**Records shown:**
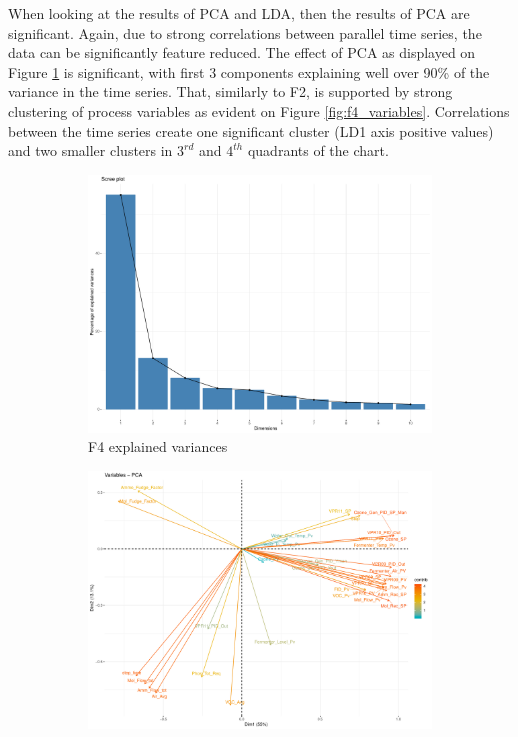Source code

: When looking at the results of PCA and LDA, then the results of PCA are significant. Again, due to strong correlations between parallel time series, the data can be significantly feature reduced. The effect of PCA as displayed on Figure \ref{fig:f4_explained_variances} is significant, with first 3 components explaining well over 90\% of the variance in the time series. That, similarly to F2, is supported by strong clustering of process variables as evident on Figure \ref{fig:f4_variables}. Correlations between the time series create one significant cluster (LD1 axis positive values) and two smaller clusters in $3^{rd}$ and $4^{th}$ quadrants of the chart.

\begin{figure}
    \begin{subfigure}{0.3\textwidth}
        \begin{center}
            \includegraphics[width=\textwidth]{plots/f4_explained_variances.pdf}        
        \end{center}
        \caption{F4 explained variances}
        \label{fig:f4_explained_variances}
    \end{subfigure}%
    \begin{subfigure}{0.3\textwidth}
        \begin{center}
        \includegraphics[width=\textwidth]{plots/f4_graph_of_variables.pdf}

\end{center}
\end{subfigure}
\end{figure}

**Instructions to follow:** Hand back all the entries exactly, leaving out the pictures.

**Written response:**
Source code

: When looking at the results of PCA and LDA, then the results of PCA are significant. Again, due to strong correlations between parallel time series, the data can be significantly feature reduced. The effect of PCA as displayed on Figure \ref{fig:f4_explained_variances} is significant, with first 3 components explaining well over 90\% of the variance in the time series. That, similarly to F2, is supported by strong clustering of process variables as evident on Figure \ref{fig:f4_variables}. Correlations between the time series create one significant cluster (LD1 axis positive values) and two smaller clusters in $3^{rd}$ and $4^{th}$ quadrants of the chart.

\begin{figure}
    \begin{subfigure}{0.3\textwidth}
        \begin{center}
            \includegraphics[width=\textwidth]{plots/f4_explained_variances.pdf}        
        \end{center}
        \caption{F4 explained variances}
        \label{fig:f4_explained_variances}
    \end{subfigure}%
    \begin{subfigure}{0.3\textwidth}
        \begin{center}
        \includegraphics[width=\textwidth]{plots/f4_graph_of_variables.pdf}

\end{center}
\end{subfigure}
\end{figure}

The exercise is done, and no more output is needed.